Through my research into Japanese photography I have found it interesting how readily accepted experimental processes and ideas are accepted by viewers in Japan. Photographers like Daido Moriyama, Araki and Masahisa Fukase have become cult figures in their native Japan, whilst still not receiving the attention outside of their own country. Moriyama is beginning to find an audience in the West, but it has taken until he is well into his 80's for his work to gain a foothold in the art world outside of Japan.
Although abstraction in Photography is not a new concept, even in the west for example Francis Bruguière was experimenting with abstract photography in 1926.
Japanese society seemed ready to open their minds to different forms of photographic practice which would potentially struggle to gain mainstream interest in the West.
The TV show "The Art of Japanese Life" hosted by Dr James Fox, posed some interesting ideas, especially in relation to the history of Art in Japan, but more specifically the idea of abstraction in mainstream culture. In the show Dr Fox looks at one of the oldest known Japanese paintings, Haboku sansei by the artist Sesshu Toyo, 1495.
Not only is it one of the earliest Japanese paintings it is also one the earliest examples of abstract painting. (The Art of Japanese Life, 2018). Another example comes a 100 years later in the form of the Pine Trees silk screen by Hasegawa Tohaku, 1595.
This shows that at a time when Western artists were chasing realism, Japanese artists were experimenting with techniques to produce more abstract work. What is interesting is that the art is at odds with general Japanese cultural norms. Japanese society is often quite regimented and reserved, but their art is often experimental, (The Art of Japanese Life, 2018).

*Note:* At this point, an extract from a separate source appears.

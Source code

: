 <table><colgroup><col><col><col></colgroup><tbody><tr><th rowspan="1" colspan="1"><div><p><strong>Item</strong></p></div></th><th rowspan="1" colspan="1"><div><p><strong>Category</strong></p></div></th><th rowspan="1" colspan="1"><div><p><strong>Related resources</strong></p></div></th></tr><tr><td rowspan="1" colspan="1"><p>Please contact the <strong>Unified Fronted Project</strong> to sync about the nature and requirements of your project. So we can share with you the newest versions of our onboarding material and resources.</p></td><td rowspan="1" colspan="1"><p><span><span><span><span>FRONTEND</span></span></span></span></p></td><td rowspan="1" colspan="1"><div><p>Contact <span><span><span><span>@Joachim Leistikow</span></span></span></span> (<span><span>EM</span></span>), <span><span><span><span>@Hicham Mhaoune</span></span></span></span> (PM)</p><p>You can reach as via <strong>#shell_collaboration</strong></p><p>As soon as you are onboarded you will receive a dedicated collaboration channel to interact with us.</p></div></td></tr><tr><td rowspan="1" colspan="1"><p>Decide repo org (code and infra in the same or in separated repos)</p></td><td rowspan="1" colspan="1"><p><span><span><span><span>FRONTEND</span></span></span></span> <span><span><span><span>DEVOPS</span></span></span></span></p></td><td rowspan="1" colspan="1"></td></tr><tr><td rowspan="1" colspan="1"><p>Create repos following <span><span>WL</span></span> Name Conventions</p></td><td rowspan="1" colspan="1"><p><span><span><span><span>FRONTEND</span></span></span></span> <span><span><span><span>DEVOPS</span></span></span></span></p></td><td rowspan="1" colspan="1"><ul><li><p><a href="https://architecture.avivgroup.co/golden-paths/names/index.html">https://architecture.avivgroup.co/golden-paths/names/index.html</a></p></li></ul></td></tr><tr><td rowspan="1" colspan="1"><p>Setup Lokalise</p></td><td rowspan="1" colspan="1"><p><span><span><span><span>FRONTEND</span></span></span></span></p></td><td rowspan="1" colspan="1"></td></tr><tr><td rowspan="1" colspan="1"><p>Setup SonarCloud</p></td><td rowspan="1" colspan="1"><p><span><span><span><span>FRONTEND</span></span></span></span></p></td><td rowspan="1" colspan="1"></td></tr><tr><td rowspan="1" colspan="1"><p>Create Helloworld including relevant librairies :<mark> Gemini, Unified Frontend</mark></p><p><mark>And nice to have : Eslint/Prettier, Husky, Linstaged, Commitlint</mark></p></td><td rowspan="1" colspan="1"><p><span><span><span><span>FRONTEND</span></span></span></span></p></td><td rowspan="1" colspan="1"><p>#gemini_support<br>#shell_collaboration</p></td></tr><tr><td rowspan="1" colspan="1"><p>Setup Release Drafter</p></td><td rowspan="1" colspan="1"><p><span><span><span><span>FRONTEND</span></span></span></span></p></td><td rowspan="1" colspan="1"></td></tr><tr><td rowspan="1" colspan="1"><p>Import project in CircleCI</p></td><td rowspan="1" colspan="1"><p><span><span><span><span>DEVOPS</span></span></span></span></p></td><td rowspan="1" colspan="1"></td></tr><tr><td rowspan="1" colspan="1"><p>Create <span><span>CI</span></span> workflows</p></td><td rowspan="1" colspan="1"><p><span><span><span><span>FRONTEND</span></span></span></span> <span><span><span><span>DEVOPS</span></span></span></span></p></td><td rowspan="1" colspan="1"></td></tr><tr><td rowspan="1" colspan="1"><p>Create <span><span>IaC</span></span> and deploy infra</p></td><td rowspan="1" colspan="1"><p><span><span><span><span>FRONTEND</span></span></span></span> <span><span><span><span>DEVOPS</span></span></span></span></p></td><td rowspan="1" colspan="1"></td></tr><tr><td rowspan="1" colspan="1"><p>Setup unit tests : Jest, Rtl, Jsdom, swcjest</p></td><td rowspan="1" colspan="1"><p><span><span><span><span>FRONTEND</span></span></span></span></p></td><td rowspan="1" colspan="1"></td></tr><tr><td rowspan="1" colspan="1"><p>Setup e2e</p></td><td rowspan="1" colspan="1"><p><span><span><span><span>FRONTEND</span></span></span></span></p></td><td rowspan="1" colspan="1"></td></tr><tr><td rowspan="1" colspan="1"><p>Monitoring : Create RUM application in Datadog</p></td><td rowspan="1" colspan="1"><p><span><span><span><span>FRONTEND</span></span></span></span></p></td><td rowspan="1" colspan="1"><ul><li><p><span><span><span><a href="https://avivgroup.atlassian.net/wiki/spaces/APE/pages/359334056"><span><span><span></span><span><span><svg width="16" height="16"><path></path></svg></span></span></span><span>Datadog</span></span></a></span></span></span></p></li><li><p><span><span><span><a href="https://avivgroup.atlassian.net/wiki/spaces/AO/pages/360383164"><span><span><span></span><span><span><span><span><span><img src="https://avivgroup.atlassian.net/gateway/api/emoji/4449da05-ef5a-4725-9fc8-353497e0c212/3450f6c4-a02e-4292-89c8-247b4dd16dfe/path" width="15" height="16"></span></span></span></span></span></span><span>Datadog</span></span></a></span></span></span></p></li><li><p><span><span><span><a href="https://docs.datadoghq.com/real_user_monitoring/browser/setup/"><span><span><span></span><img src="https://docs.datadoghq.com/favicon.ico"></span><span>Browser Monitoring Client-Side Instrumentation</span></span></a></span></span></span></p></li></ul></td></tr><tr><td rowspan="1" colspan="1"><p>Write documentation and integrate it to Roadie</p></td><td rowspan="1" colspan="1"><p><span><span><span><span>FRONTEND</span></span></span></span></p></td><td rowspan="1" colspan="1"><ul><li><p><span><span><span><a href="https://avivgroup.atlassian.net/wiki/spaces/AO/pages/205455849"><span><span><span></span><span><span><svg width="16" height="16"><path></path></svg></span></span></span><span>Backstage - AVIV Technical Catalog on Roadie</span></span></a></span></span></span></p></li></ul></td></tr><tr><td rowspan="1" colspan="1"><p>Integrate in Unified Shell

This filters through into the photography and goes someway to explain the popularity of Moriyama et al. Japanese art has always been about feelings and emotion, with technical detail a secondary thought. The first purpose of the image is to instil an emotion or feeling as opposed to showing something in detail or documenting its exact form. Japanese artists have also been interested in the everyday or mundane subject matter, whether it is trees in early paintings or the streets of Tokyo in Moriyama's work.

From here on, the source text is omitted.